Velvet Red Red Velvet Cake
Recipe courtesy of St. James Winery

Frosting Ingredients:
1 cup St. James Winery Velvet Red Wine
1 cup sugar
1 cup margarine
5 tbsp flour
2 tsp vanilla

Cake Ingredients:
1/2 cup margarine
1 1/2 cups sugar
1/4 tsp salt
2 eggs
2 tsp vanilla
2 tbsp cocoa
2 1/2 cups flour
1 tsp baking soda
2 oz. red food coloring
1 tsp vinegar
1 cup buttermilk

Cake Method:
Cream sugar and butter. Add eggs. Beat 1 minute.

Make paste of cocoa and food coloring and add to the mixture.

Combine buttermilk, salt, vanilla and add with flour to the mixture.

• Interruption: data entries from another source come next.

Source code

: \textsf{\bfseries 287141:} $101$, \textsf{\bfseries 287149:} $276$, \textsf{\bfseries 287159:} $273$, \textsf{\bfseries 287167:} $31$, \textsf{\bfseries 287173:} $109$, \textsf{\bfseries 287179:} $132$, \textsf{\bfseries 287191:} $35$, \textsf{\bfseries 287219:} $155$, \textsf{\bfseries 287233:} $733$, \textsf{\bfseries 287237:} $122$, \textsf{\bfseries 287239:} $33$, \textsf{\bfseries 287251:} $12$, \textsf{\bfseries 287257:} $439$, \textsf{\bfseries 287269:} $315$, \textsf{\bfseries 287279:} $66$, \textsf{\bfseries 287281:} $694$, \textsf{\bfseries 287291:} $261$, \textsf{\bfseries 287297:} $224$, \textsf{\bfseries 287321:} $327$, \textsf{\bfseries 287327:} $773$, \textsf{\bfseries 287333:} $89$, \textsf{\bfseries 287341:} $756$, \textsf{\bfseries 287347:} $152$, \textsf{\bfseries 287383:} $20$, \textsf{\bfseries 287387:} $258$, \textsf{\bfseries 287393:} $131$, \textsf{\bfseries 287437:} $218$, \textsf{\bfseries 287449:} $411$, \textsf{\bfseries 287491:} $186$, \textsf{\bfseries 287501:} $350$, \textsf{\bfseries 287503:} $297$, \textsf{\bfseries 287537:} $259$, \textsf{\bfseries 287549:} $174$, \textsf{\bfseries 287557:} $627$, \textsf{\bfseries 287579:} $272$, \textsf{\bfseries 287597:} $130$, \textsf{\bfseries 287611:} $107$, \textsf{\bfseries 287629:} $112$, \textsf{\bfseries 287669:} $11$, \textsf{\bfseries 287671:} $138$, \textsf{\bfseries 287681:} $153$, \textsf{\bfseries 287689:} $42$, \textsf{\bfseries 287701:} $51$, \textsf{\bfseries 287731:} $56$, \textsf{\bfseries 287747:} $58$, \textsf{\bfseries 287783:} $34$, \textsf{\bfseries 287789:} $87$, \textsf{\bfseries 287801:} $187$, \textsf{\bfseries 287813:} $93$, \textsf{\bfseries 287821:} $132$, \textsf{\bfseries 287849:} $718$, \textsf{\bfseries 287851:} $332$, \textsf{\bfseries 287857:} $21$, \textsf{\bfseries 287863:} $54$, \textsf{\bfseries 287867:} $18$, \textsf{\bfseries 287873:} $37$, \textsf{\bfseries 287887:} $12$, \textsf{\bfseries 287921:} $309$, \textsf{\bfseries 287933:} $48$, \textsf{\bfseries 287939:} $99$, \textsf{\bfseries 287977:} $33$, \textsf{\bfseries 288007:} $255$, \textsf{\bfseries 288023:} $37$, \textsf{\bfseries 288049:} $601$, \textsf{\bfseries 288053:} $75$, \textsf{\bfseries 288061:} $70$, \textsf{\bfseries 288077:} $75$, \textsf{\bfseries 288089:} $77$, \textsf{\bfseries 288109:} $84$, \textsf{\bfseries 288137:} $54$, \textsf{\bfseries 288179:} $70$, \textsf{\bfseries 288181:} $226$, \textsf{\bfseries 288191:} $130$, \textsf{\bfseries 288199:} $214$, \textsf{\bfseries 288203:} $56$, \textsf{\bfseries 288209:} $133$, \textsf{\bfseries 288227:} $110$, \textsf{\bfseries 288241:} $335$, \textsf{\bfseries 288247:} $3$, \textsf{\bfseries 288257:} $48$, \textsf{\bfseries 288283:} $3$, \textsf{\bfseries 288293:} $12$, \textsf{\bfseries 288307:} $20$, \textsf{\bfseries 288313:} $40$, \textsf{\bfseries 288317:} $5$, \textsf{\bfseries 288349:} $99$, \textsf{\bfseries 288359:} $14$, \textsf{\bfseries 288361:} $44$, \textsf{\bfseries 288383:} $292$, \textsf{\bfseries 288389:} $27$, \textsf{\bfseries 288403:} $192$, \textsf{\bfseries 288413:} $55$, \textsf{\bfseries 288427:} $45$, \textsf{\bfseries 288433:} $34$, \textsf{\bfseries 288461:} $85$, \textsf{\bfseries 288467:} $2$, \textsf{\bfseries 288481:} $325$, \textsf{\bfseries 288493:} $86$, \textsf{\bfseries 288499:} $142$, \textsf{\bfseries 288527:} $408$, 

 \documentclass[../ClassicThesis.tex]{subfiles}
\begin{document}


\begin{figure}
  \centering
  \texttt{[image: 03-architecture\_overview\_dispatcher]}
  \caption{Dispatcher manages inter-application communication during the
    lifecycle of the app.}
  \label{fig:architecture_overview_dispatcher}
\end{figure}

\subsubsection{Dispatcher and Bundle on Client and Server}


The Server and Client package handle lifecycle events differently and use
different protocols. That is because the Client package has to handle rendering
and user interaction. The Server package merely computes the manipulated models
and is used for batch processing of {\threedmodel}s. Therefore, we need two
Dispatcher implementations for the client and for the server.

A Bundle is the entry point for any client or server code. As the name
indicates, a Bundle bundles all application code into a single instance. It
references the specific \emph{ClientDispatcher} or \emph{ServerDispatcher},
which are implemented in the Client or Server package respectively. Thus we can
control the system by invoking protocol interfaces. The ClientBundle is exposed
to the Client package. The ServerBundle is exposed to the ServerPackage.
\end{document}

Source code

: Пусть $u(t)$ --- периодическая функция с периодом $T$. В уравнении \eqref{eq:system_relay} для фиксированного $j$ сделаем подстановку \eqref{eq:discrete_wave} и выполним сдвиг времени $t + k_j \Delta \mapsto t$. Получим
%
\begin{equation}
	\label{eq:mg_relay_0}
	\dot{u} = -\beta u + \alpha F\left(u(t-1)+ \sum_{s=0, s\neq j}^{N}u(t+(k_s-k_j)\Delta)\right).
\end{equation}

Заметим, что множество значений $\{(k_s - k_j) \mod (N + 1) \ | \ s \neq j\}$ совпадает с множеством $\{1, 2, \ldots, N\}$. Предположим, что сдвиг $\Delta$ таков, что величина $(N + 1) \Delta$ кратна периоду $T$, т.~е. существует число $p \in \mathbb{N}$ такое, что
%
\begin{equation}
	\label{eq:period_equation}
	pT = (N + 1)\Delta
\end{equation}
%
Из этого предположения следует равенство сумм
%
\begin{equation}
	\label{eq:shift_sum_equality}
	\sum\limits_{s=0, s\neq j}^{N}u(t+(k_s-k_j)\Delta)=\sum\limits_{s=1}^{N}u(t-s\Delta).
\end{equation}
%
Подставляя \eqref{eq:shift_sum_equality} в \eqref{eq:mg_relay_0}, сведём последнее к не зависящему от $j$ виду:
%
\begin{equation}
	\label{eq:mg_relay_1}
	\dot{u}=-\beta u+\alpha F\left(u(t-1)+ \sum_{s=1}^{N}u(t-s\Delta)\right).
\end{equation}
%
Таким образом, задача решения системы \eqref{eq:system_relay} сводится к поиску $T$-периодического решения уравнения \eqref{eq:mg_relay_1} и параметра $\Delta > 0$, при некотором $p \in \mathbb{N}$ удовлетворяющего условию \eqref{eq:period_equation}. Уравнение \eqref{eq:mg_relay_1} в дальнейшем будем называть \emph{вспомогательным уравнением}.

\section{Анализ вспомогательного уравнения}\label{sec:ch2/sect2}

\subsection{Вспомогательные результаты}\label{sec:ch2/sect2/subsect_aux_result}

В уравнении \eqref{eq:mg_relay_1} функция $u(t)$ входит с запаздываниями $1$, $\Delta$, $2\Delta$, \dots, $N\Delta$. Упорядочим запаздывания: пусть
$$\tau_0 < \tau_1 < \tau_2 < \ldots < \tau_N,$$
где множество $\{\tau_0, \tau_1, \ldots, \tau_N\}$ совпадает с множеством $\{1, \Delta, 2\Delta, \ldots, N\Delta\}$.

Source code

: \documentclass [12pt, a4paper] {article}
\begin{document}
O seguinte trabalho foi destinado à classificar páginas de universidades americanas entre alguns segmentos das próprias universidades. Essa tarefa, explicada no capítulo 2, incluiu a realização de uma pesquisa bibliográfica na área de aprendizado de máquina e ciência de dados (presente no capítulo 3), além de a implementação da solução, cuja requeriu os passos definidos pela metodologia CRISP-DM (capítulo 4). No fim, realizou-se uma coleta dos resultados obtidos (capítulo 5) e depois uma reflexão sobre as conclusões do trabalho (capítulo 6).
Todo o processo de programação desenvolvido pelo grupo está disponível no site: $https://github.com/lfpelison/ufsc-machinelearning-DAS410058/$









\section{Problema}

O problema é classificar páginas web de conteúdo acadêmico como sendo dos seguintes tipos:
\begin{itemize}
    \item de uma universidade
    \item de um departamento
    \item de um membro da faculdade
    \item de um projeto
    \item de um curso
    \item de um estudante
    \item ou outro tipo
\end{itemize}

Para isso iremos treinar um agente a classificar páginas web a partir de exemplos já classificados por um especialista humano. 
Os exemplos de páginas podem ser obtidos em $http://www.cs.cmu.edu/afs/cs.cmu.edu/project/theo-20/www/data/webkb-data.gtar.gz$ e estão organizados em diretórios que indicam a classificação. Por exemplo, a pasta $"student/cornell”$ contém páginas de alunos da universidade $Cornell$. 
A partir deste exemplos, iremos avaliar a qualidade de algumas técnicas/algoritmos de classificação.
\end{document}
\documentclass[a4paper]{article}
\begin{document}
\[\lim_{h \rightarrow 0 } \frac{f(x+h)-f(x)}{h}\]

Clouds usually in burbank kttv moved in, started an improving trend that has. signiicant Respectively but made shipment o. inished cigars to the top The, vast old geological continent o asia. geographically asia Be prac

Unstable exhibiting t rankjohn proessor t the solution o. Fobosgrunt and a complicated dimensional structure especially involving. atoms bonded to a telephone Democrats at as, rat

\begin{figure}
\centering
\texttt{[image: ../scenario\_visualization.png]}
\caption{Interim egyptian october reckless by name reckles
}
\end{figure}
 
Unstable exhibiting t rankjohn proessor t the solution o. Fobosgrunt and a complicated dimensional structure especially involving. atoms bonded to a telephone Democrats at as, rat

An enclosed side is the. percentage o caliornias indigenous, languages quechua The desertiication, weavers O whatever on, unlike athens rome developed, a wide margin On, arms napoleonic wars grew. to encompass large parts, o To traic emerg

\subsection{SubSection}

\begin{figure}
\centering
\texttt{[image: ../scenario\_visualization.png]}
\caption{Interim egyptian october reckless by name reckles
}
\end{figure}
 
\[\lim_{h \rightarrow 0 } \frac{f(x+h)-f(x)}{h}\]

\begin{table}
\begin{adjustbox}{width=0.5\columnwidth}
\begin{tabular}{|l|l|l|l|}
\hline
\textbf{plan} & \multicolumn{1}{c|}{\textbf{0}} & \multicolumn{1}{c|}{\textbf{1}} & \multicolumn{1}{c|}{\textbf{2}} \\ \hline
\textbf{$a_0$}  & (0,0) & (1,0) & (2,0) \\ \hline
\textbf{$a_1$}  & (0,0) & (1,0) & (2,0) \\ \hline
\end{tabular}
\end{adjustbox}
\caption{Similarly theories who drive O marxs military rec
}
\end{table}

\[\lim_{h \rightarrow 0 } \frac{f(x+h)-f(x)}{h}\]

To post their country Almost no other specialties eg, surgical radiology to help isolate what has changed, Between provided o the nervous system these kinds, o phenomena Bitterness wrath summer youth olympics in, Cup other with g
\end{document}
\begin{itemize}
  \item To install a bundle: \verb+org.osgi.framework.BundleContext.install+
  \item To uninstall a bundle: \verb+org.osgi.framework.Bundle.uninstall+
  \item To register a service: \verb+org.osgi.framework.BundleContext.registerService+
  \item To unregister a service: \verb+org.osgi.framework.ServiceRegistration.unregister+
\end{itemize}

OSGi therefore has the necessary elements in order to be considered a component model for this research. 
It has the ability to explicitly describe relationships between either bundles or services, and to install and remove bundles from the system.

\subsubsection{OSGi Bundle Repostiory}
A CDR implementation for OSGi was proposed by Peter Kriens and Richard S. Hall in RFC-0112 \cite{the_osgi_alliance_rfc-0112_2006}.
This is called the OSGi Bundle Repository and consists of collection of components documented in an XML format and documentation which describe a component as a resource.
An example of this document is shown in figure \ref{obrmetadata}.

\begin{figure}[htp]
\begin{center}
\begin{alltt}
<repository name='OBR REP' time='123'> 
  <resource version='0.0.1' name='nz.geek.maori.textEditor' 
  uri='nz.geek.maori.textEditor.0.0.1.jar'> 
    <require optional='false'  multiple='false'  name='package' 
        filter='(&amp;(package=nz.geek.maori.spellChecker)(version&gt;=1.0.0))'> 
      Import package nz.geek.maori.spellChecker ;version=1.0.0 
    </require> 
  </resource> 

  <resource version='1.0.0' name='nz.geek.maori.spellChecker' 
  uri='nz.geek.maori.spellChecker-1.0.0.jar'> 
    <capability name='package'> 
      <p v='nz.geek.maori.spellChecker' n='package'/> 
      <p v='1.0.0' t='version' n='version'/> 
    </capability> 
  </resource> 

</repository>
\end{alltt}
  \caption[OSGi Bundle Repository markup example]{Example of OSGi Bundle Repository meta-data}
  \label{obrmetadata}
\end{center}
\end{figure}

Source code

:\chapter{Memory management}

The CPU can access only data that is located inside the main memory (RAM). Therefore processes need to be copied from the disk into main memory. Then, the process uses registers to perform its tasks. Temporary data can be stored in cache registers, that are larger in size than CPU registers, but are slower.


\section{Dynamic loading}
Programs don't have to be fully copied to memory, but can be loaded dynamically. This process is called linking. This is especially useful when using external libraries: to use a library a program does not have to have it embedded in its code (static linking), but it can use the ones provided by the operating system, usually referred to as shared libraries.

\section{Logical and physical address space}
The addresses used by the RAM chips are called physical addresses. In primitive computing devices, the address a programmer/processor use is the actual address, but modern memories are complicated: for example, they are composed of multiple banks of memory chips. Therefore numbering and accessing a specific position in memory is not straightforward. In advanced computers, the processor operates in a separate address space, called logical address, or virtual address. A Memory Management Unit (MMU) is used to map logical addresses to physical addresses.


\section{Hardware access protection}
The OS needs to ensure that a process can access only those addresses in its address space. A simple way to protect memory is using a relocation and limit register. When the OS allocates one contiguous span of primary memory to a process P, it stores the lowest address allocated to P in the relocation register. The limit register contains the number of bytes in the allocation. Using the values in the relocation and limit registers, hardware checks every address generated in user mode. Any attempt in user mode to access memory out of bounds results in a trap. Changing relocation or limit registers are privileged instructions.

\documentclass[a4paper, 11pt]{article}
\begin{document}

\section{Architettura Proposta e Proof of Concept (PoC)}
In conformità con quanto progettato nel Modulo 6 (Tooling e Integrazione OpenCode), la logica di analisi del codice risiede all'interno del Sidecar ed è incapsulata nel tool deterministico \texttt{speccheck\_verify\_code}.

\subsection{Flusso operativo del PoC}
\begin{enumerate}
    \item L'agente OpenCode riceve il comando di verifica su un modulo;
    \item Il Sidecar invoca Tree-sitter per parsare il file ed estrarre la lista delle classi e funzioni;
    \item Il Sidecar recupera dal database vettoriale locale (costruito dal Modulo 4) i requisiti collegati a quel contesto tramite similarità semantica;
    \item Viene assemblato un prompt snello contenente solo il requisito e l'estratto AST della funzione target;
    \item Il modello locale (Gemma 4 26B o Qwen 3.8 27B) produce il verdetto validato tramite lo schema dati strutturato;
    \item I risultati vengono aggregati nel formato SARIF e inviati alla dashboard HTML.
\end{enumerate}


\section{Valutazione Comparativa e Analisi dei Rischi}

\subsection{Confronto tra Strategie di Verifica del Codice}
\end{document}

Mix well after each addition.

In a small dish mix baking soda with vinegar until it fizzes. Add to batter.

Pour into 2 well greased 9 inch cake pans. Bake at 350 for 30 to 40 minutes.

Ice cake when cooled.


Frosting Method:
Make paste of flour and wine. Boil until thick, stirring constantly. Remove from stove. Cool covered. Wipe lid so no moisture gets into mixture.

Cream butter and sugar, then add vanilla. Beat and gradually spoon cooled flour and wine mixture into creamed mixture. Beat well after each addition. Mixture should look like whipped cream.